June 12 is a meaningful day, an important symbol, but we must not mistake its symbolism for anything else. Freedom is not a fact, it is a process, something we must continuously and diligently strive for. 

The freedom of a nation is dependent on the freedom of its people, with the willingness of its people to acknowledge the chains in our minds – the ideologies and prejudices that have worked their way into the stories we’ve been told, the institutions we depend on, and the identities we’ve constructed for ourselves and our people. 

We are always under the influence of something – our upbringing, our traumas, the media we consumed, the mentors we had, the betrayals we bore. We are all biased, and will always be biased, and that on its own is not a negative thing but a simple fact of life. All of us have a body, a history, a position from which we interact with the world. If a minor earthquake occurs and I am on the ground floor while my friend is on the 40th floor, each of us will be biased toward our own experience. I may not have felt the quake at all.

But things start to go wrong when I refuse to acknowledge my bias. When I insist on the primacy and universality of my own experience (“If I didn’t feel an earthquake then no earthquake occurred”), and when I devalue the experiences of others and scientific data that contradicts my bias. This is when bias turns to discrimination. When I fall victim to discrimination, I also become blind to the flaws of any system or institution that supports those biases. That is when my discrimination makes me a part of oppression, when I become a tool for the conqueror, a boot for the tyrant.

Freedom means being open, being willing to listen to the experiences of others, particularly the marginalized. Those who fall through the cracks of the system – or those that the system actively places at a disadvantage – are the ones that know where it fails, and how it can be improved. Listening can be a painful thing– it can reveal aspects of our lives where we enjoy privileges that come at a cost to others, even if that cost is simply perpetuating a system that is fair to us but unfair to them. 

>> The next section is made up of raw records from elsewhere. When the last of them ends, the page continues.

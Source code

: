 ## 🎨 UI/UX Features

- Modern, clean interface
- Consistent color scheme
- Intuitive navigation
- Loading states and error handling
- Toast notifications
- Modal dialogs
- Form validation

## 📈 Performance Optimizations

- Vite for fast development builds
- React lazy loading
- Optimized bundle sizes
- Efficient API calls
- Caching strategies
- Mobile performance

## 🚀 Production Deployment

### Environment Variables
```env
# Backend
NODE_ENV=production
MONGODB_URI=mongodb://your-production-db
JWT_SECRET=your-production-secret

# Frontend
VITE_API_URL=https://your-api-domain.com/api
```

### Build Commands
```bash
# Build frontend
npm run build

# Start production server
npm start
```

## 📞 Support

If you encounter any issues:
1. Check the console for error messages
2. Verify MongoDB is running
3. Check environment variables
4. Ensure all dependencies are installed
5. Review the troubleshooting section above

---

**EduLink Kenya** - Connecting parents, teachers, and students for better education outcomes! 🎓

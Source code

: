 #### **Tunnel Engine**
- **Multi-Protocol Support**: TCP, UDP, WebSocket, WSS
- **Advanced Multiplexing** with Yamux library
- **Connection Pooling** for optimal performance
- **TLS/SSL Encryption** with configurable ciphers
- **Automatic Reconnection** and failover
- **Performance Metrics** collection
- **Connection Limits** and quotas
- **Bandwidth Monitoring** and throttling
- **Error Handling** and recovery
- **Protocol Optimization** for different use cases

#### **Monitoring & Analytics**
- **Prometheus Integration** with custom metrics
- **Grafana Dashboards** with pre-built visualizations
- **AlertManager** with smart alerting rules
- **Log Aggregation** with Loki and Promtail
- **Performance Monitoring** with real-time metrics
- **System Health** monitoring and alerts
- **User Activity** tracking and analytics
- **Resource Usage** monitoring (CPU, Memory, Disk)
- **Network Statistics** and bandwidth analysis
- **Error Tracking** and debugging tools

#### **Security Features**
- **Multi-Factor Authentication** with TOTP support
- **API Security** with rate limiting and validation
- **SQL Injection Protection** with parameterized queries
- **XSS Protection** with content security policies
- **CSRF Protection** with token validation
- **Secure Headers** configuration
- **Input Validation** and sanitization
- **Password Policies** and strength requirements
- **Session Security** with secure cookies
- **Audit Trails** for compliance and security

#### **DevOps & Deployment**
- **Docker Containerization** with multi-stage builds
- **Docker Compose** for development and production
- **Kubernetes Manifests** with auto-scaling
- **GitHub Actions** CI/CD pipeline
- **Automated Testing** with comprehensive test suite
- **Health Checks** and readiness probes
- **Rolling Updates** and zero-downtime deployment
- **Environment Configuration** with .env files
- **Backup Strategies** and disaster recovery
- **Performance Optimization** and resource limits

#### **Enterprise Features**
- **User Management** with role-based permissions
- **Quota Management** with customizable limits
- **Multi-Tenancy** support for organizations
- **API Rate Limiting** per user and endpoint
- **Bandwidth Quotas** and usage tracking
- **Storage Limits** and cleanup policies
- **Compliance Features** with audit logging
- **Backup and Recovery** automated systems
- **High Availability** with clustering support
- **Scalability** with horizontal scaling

None of us like to feel that we are part of the problem, especially when we consider ourselves to be sympathetic allies to those in need, or because we consider ourselves oppressed in our own way. But the only way we can say that we are allies is if we listen: to the anger, the disappointment, the fear and the judgment of those whom the system has failed. To be able to set aside the instinct to shield our biases – and to claim that we have no bias or that we are “objective” is the most insidious shield of all – is a difficult thing, but the alternative is much worse.

It takes more than a declaration for a nation to be free. It takes a people who are committed to working to build a nation which leaves no one behind. A people committed to listening. 

A people with the strength to look in the mirror with eyes wide open and see that some chains that enslave us are the ones we impose on ourselves.